Playworks: Student and School Outcomes
An estimated 40 percent of American schoolchildren no longer have recess. For children in low-income schools, tight budgets, safety concerns, and lack of playgrounds are all cited as reasons for the decline of recess. Yet even 15 minutes of play time during the day has been shown to have positive impacts on kids’ academic achievement.
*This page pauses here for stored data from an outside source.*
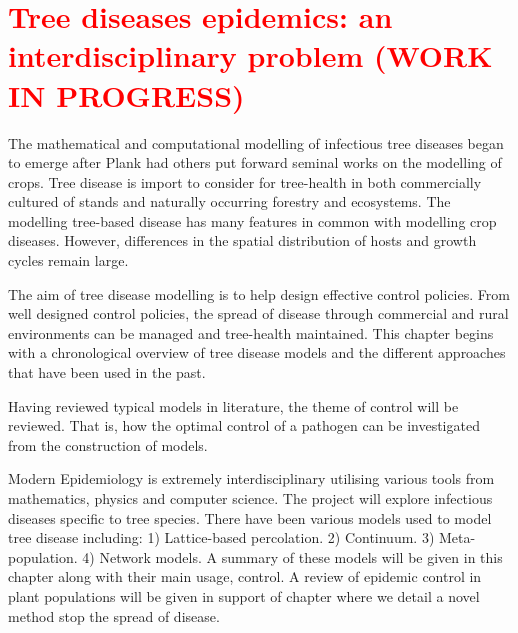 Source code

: 

\chapter{\textcolor{red}{Tree diseases epidemics: an interdisciplinary problem (WORK IN PROGRESS)}}
\label{chapter2:litreview} 

The mathematical and computational modelling of infectious tree diseases began to emerge after Plank had others put forward seminal works on the modelling of crops. Tree disease is import to consider for tree-health in both commercially cultured of stands and naturally occurring forestry and ecosystems. The modelling tree-based disease has many features in common with modelling crop diseases. However, differences in the spatial distribution of hosts and growth cycles remain large.

The aim of tree disease modelling is to help design effective control policies. From well designed control policies, the spread of disease through commercial and rural environments can be managed and tree-health maintained. This chapter begins with a chronological overview of tree disease models and the different approaches that have been used in the past.

Having reviewed typical models in literature, the theme of control will be reviewed. That is, how the optimal control of a pathogen can be investigated from the construction of models.

Modern Epidemiology is extremely interdisciplinary utilising various tools from mathematics, physics and computer science. The project will explore infectious diseases specific to tree species. There have been various models used to model tree disease including: 1) Lattice-based percolation. 2) Continuum. 3) Meta-population. 4) Network models. A summary of these models will be given in this chapter along with their main usage, control. A review of epidemic control in plant populations will be given in support of chapter where we detail a novel method stop the spread of disease. 


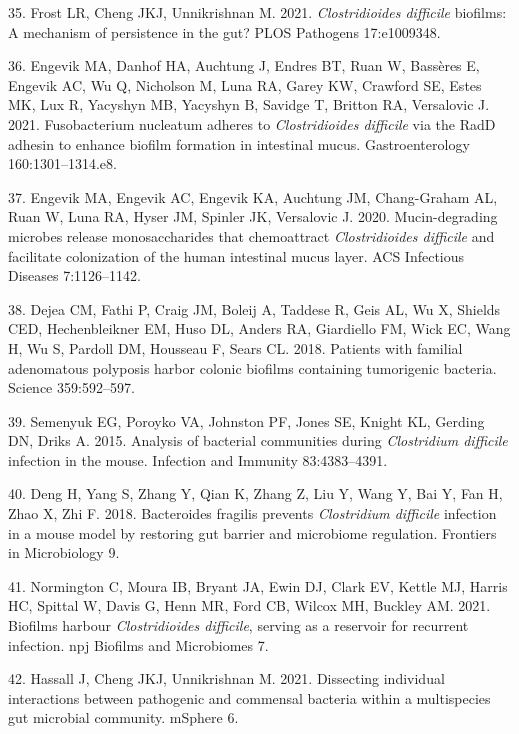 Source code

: \documentclass[
  11pt,
]{article}
\begin{document}
\leavevmode\hypertarget{ref-Frost2021}{}%
35. Frost LR, Cheng JKJ, Unnikrishnan M. 2021. \emph{Clostridioides
difficile} biofilms: A mechanism of persistence in the gut? PLOS
Pathogens 17:e1009348.

\leavevmode\hypertarget{ref-Engevik2021}{}%
36. Engevik MA, Danhof HA, Auchtung J, Endres BT, Ruan W, Bassères E,
Engevik AC, Wu Q, Nicholson M, Luna RA, Garey KW, Crawford SE, Estes MK,
Lux R, Yacyshyn MB, Yacyshyn B, Savidge T, Britton RA, Versalovic J.
2021. Fusobacterium nucleatum adheres to \emph{Clostridioides difficile}
via the RadD adhesin to enhance biofilm formation in intestinal mucus.
Gastroenterology 160:1301--1314.e8.

\leavevmode\hypertarget{ref-Engevik2020}{}%
37. Engevik MA, Engevik AC, Engevik KA, Auchtung JM, Chang-Graham AL,
Ruan W, Luna RA, Hyser JM, Spinler JK, Versalovic J. 2020.
Mucin-degrading microbes release monosaccharides that chemoattract
\emph{Clostridioides difficile} and facilitate colonization of the human
intestinal mucus layer. ACS Infectious Diseases 7:1126--1142.

\leavevmode\hypertarget{ref-Dejea2018}{}%
38. Dejea CM, Fathi P, Craig JM, Boleij A, Taddese R, Geis AL, Wu X,
Shields CED, Hechenbleikner EM, Huso DL, Anders RA, Giardiello FM, Wick
EC, Wang H, Wu S, Pardoll DM, Housseau F, Sears CL. 2018. Patients with
familial adenomatous polyposis harbor colonic biofilms containing
tumorigenic bacteria. Science 359:592--597.

\leavevmode\hypertarget{ref-Semenyuk2015}{}%
39. Semenyuk EG, Poroyko VA, Johnston PF, Jones SE, Knight KL, Gerding
DN, Driks A. 2015. Analysis of bacterial communities during
\emph{Clostridium difficile} infection in the mouse. Infection and
Immunity 83:4383--4391.

\leavevmode\hypertarget{ref-Deng2018}{}%
40. Deng H, Yang S, Zhang Y, Qian K, Zhang Z, Liu Y, Wang Y, Bai Y, Fan
H, Zhao X, Zhi F. 2018. Bacteroides fragilis prevents \emph{Clostridium
difficile} infection in a mouse model by restoring gut barrier and
microbiome regulation. Frontiers in Microbiology 9.

\leavevmode\hypertarget{ref-Normington2021}{}%
41. Normington C, Moura IB, Bryant JA, Ewin DJ, Clark EV, Kettle MJ,
Harris HC, Spittal W, Davis G, Henn MR, Ford CB, Wilcox MH, Buckley AM.
2021. Biofilms harbour \emph{Clostridioides difficile}, serving as a
reservoir for recurrent infection. npj Biofilms and Microbiomes 7.

\leavevmode\hypertarget{ref-Hassall2021}{}%
42. Hassall J, Cheng JKJ, Unnikrishnan M. 2021. Dissecting individual
interactions between pathogenic and commensal bacteria within a
multispecies gut microbial community. mSphere 6.
\end{document}
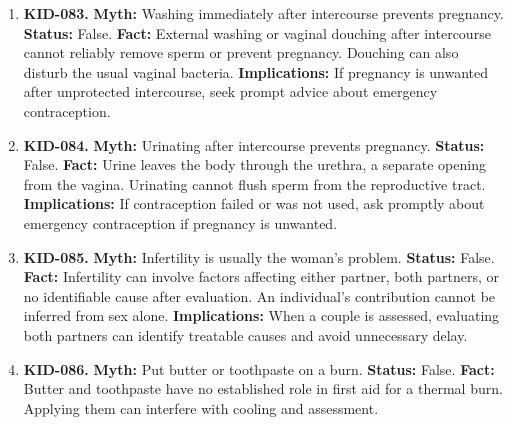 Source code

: \documentclass[11pt,oneside]{book}
\begin{document}
\begin{enumerate}[leftmargin=0pt,labelwidth=0pt,labelsep=0pt,itemindent=0pt]
\textbf{Status:} False.\newline
\textbf{Fact:} Many sexually transmitted infections cause no symptoms, and different infections can cause similar symptoms. Testing is often the only way to identify an infection. \cite{ref176}\newline
\textbf{Implications:} Seek advice after a possible exposure even if you feel well. The appropriate tests and timing depend on the exposure.
\item[] \textbf{KID-083.} \textbf{Myth:} Washing immediately after intercourse prevents pregnancy.\newline
\textbf{Status:} False.\newline
\textbf{Fact:} External washing or vaginal douching after intercourse cannot reliably remove sperm or prevent pregnancy. Douching can also disturb the usual vaginal bacteria. \cite{ref321}\newline
\textbf{Implications:} If pregnancy is unwanted after unprotected intercourse, seek prompt advice about emergency contraception.
\item[] \textbf{KID-084.} \textbf{Myth:} Urinating after intercourse prevents pregnancy.\newline
\textbf{Status:} False.\newline
\textbf{Fact:} Urine leaves the body through the urethra, a separate opening from the vagina. Urinating cannot flush sperm from the reproductive tract. \cite{ref369}\newline
\textbf{Implications:} If contraception failed or was not used, ask promptly about emergency contraception if pregnancy is unwanted.
\item[] \textbf{KID-085.} \textbf{Myth:} Infertility is usually the woman's problem.\newline
\textbf{Status:} False.\newline
\textbf{Fact:} Infertility can involve factors affecting either partner, both partners, or no identifiable cause after evaluation. An individual's contribution cannot be inferred from sex alone. \cite{ref187}\newline
\textbf{Implications:} When a couple is assessed, evaluating both partners can identify treatable causes and avoid unnecessary delay.
\item[] \textbf{KID-086.} \textbf{Myth:} Put butter or toothpaste on a burn.\newline
\textbf{Status:} False.\newline
\textbf{Fact:} Butter and toothpaste have no established role in first aid for a thermal burn. Applying them can interfere with cooling and assessment. \cite{ref370}\newline

\end{enumerate}
\end{document}
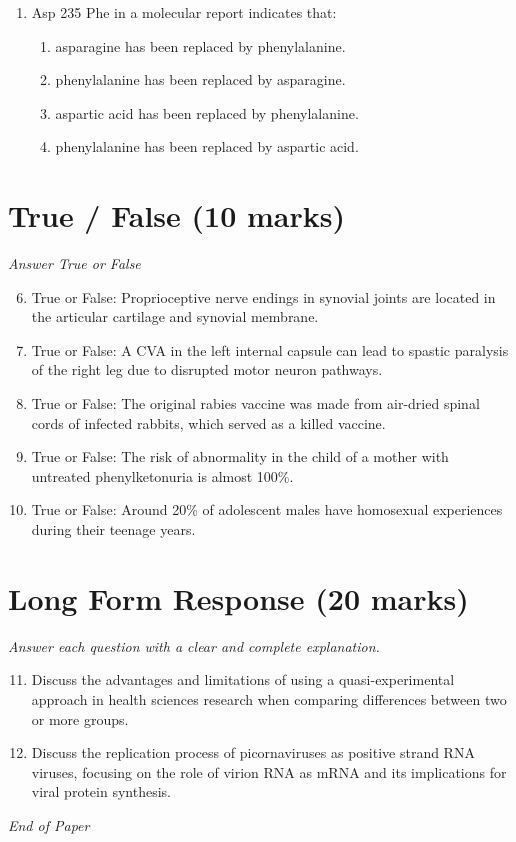 \documentclass[12pt]{article}
\begin{document}
\begin{enumerate}[label=\arabic*.]
\begin{enumerate}[label=(\alph*)]
    \item An older Hispanic American woman
    \item An older African American woman
    \item An older Asian American woman
    \item An older Native American woman
\end{enumerate}
\item Asp 235 Phe in a molecular report indicates that:
\begin{enumerate}[label=(\alph*)]
    \item asparagine has been replaced by phenylalanine.
    \item phenylalanine has been replaced by asparagine.
    \item aspartic acid has been replaced by phenylalanine.
    \item phenylalanine has been replaced by aspartic acid.
\end{enumerate}
\end{enumerate}

\section*{True / False (10 marks)}
\textit{Answer True or False}
\begin{enumerate}[label=\arabic*.]
\setcounter{enumi}{5}
\item True or False: Proprioceptive nerve endings in synovial joints are located in the articular cartilage and synovial membrane.
\item True or False: A CVA in the left internal capsule can lead to spastic paralysis of the right leg due to disrupted motor neuron pathways.
\item True or False: The original rabies vaccine was made from air-dried spinal cords of infected rabbits, which served as a killed vaccine.
\item True or False: The risk of abnormality in the child of a mother with untreated phenylketonuria is almost 100\%.
\item True or False: Around 20\% of adolescent males have homosexual experiences during their teenage years.
\end{enumerate}

\section*{Long Form Response (20 marks)}
\textit{Answer each question with a clear and complete explanation.}
\begin{enumerate}[label=\arabic*.]
\setcounter{enumi}{10}
\item Discuss the advantages and limitations of using a quasi-experimental approach in health sciences research when comparing differences between two or more groups.
\item Discuss the replication process of picornaviruses as positive strand RNA viruses, focusing on the role of virion RNA as mRNA and its implications for viral protein synthesis.
\end{enumerate}

\vfill
\noindent\textit{End of Paper}
\end{document}
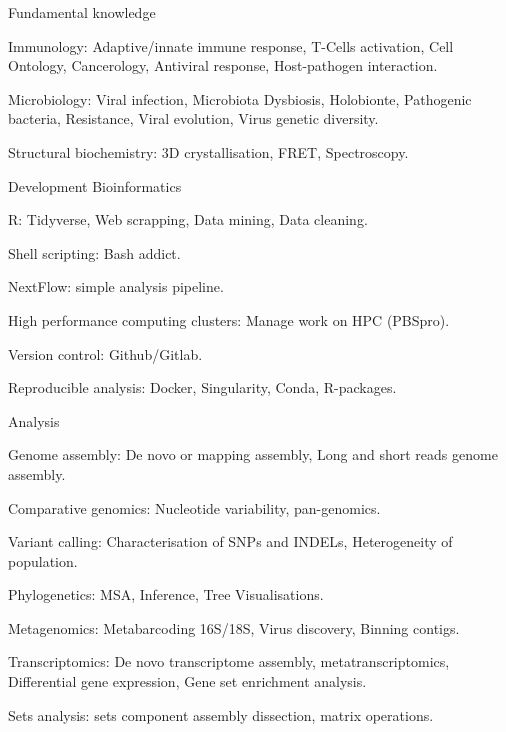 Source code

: \begin{cventries}
  \cventry
    {Fundamental knowledge} %
    {} %
    {} %
    {} %
    {
      \begin{cvitems} %
        \item {Immunology: Adaptive/innate immune response, T-Cells activation, Cell Ontology, Cancerology, Antiviral response, Host-pathogen interaction.}
        \item {Microbiology: Viral infection, Microbiota Dysbiosis, Holobionte, Pathogenic bacteria, Resistance, Viral evolution, Virus genetic diversity.}
        \item {Structural biochemistry: 3D crystallisation, FRET, Spectroscopy.}
      \end{cvitems}
    }

  \cventry
    {Development} %
    {Bioinformatics} %
    {} %
    {} %
    {
      \begin{cvitems} %
        \item {R: Tidyverse, Web scrapping, Data mining, Data cleaning.}
        \item {Shell scripting: Bash addict.}
        \item {NextFlow: simple analysis pipeline.}
        \item {High performance computing clusters: Manage work on HPC (PBSpro).}
        \item {Version control: Github/Gitlab.}
        \item {Reproducible analysis: Docker, Singularity, Conda, R-packages.}
      \end{cvitems}
    }

  \cventry
    {Analysis} %
    {} %
    {} %
    {} %
    {
      \begin{cvitems} %
        \item {Genome assembly: De novo or mapping assembly, Long and short reads genome assembly.}
        \item {Comparative genomics: Nucleotide variability, pan-genomics.}
        \item {Variant calling: Characterisation of SNPs and INDELs, Heterogeneity of population.}
        \item {Phylogenetics: MSA, Inference, Tree Visualisations.}
        \item {Metagenomics: Metabarcoding 16S/18S, Virus discovery, Binning contigs.}
        \item {Transcriptomics: De novo transcriptome assembly, metatranscriptomics, Differential gene expression, Gene set enrichment analysis.}
        \item {Sets analysis: sets component assembly dissection, matrix operations.}
      \end{cvitems}
    }


\end{cventries} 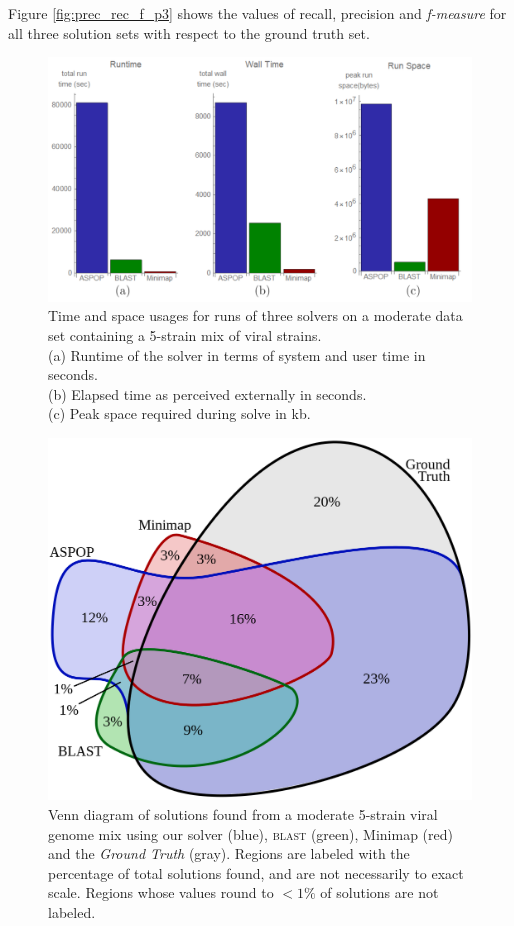 Figure \ref{fig:prec_rec_f_p3} shows the values of recall, precision and \textit{f-measure} for all three solution sets with respect to the ground truth set.

\begin{figure}
\centering
\includegraphics[width=0.85\linewidth]{images/time_space_v.png}
\caption[Time and space usages for runs of three \aspop{} solvers on a moderate data set containing a 5-strain mix of viral strains.]{Time and space usages for runs of three \aspop{} solvers on a moderate data set containing a 5-strain mix of viral strains.\\(a) Runtime of the solver in terms of system and user time in seconds\footnotemark{}.\\(b) Elapsed time as perceived externally in seconds.\\(c) Peak space required during solve in kb.}
\label{fig:viral_timespace}
\end{figure}

\FloatBarrier
{}


\begin{figure}
\centering
\includegraphics[width=0.55\linewidth]{images/viral_venn.png}
\caption[Venn diagram of solutions common between our \aspop{}, \textsc{blast} and Minimap against the \textit{ground truth} set for for a 5-strain viral mix data set]{Venn diagram of solutions found from a moderate 5-strain viral genome mix using our \aspop{} solver (blue), \textsc{blast} (green), Minimap (red) and the \textit{Ground Truth} (gray). Regions are labeled with the percentage of total solutions found, and are not necessarily to exact scale. Regions whose values round to $< 1\%$ of solutions are not labeled.}
\label{fig:viral_venn}
\end{figure}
The Playworks program places full-time coaches in low-income schools to provide opportunities for organized play during recess and throughout the school day. Playworks activities are designed to engage students in physical activity, foster social skills related to cooperation and conflict resolution, improve students’ ability to focus on class work, decrease behavioral problems, and improve school climate. Mathematica and the John W. Gardner Center for Youth and Their Communities at Stanford University conducted the first rigorous evaluation of the implementation and impact of the Playworks program. In summer 2010, 25 schools were randomly assigned to either the treatment group, which implemented Playworks during the 2010–2011 academic year, or the control group, which could not implement Playworks until the following year (2011–2012). Four additional schools were recruited for the study and randomly assigned to the treatment or control group prior to the 2011–2012 school year. Mathematica collected data in spring 2011 and spring 2012 from students, teachers, and school staff to document implementation and assess the impact of the program on (1) school climate, (2) conflict resolution and aggression, (3) learning and academic performance, (4) recess experience and physical activity, (5) youth development, and (6) student behavior. The data collection included obtaining administrative records data, conducting teacher and student surveys, using accelerometers to track physical activity, and conducting interviews, focus groups, and observations of recess. Key findings include:
- Less bullying. Teachers in Playworks schools reported significantly less bullying and exclusionary behavior during recess compared to teachers in control schools.
- Increased feelings of safety at school. The average rating of students’ feelings of safety at school reported by Playworks teachers was higher than the average rating reported by teachers in control schools.
- More vigorous physical activity. Accelerometer data showed that children in Playworks schools spent significantly more time engaged in vigorous physical activity at recess than their peers in control schools.
- Ready to learn. Teachers in Playworks schools reported spending significantly less time to transition from recess to learning activities.